• Records to process:
== == ==
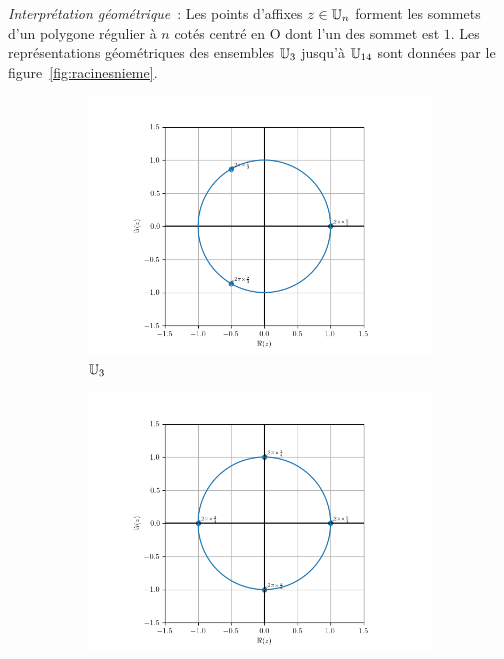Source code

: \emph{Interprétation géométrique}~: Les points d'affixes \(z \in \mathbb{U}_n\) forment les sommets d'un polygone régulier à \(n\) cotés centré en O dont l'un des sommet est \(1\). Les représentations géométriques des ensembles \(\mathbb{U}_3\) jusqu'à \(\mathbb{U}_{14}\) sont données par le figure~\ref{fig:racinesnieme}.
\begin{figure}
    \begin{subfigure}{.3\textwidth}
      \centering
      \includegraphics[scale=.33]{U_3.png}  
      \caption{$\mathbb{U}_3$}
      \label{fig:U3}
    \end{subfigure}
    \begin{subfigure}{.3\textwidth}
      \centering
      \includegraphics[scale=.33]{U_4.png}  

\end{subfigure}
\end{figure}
== == ==
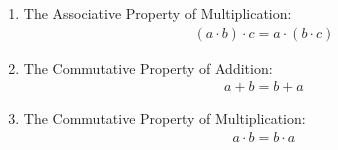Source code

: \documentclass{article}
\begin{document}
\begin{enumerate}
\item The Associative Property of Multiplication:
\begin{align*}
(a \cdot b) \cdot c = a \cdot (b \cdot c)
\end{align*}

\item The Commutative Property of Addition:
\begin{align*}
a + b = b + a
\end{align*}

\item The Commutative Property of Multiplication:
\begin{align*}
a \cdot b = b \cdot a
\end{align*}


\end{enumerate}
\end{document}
== == ==
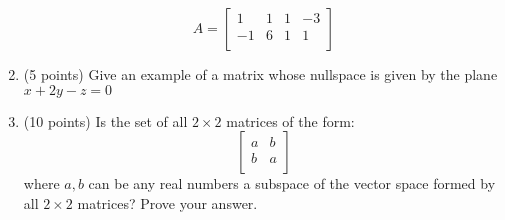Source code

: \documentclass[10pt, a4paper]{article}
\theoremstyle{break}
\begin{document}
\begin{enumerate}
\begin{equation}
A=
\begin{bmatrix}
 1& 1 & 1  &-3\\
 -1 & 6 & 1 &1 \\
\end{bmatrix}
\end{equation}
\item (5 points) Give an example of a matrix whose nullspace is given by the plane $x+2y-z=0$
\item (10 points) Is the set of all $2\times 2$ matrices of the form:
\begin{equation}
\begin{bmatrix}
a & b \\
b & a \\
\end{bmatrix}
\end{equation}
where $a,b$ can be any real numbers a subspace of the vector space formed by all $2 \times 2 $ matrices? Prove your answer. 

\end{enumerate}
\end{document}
== == ==
• Aim of the task:
Using the material above, find each line that holds "Property" and copy that line.

• Output:
\item The Associative Property of Multiplication:
\item The Commutative Property of Addition:
\item The Commutative Property of Multiplication:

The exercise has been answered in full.